### Description of the task
Scan the listing for the word "Cusp" and report every line that contains it.

### Excerpted data
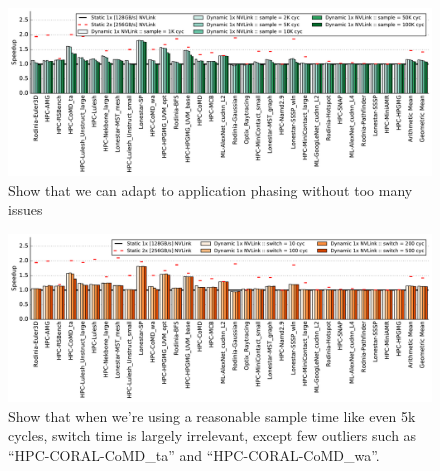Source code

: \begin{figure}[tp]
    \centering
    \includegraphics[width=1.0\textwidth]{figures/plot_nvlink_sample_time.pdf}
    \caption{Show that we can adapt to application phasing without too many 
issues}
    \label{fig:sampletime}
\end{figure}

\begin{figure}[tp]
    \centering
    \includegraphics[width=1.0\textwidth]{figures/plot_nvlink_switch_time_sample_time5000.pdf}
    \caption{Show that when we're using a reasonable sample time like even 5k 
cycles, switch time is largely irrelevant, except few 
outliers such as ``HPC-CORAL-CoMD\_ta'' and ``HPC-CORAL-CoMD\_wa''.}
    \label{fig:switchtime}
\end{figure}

---

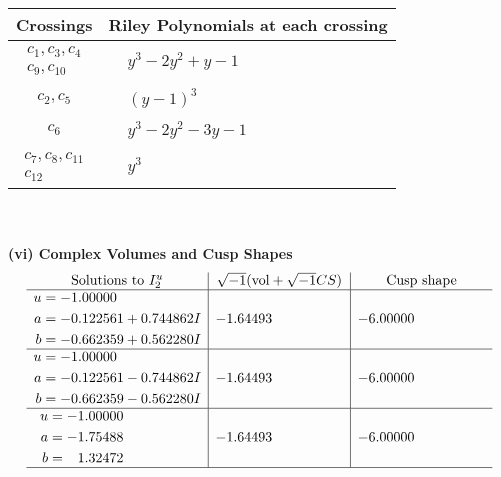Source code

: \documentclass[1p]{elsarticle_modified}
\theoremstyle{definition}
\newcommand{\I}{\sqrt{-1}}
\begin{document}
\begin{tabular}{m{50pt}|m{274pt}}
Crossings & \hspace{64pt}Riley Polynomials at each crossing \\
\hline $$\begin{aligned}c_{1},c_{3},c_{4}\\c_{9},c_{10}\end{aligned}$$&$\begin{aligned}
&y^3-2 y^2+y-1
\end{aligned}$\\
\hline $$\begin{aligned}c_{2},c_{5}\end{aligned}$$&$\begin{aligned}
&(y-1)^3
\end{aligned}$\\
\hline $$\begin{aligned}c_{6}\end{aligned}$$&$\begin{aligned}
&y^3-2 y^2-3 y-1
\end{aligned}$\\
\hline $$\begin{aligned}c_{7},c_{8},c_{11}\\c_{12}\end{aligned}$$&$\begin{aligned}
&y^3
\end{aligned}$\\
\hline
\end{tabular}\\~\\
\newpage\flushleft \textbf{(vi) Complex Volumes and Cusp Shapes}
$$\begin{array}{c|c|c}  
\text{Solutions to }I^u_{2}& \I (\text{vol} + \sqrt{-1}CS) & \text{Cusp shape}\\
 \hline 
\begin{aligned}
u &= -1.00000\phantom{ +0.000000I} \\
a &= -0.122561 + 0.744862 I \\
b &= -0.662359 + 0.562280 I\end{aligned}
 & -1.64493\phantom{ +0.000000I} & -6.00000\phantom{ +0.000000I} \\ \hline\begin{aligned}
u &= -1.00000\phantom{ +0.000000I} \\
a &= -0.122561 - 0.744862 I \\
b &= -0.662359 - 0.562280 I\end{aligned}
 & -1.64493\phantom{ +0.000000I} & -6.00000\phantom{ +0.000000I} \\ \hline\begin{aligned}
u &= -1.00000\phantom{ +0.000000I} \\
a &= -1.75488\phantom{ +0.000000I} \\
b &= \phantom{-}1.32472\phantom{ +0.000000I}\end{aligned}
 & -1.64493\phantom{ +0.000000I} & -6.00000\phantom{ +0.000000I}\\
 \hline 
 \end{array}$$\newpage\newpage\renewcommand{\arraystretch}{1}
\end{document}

### Output of the task
\newpage\flushleft \textbf{(vi) Complex Volumes and Cusp Shapes}
\text{Solutions to }I^u_{2}& \I (\text{vol} + \sqrt{-1}CS) & \text{Cusp shape}\\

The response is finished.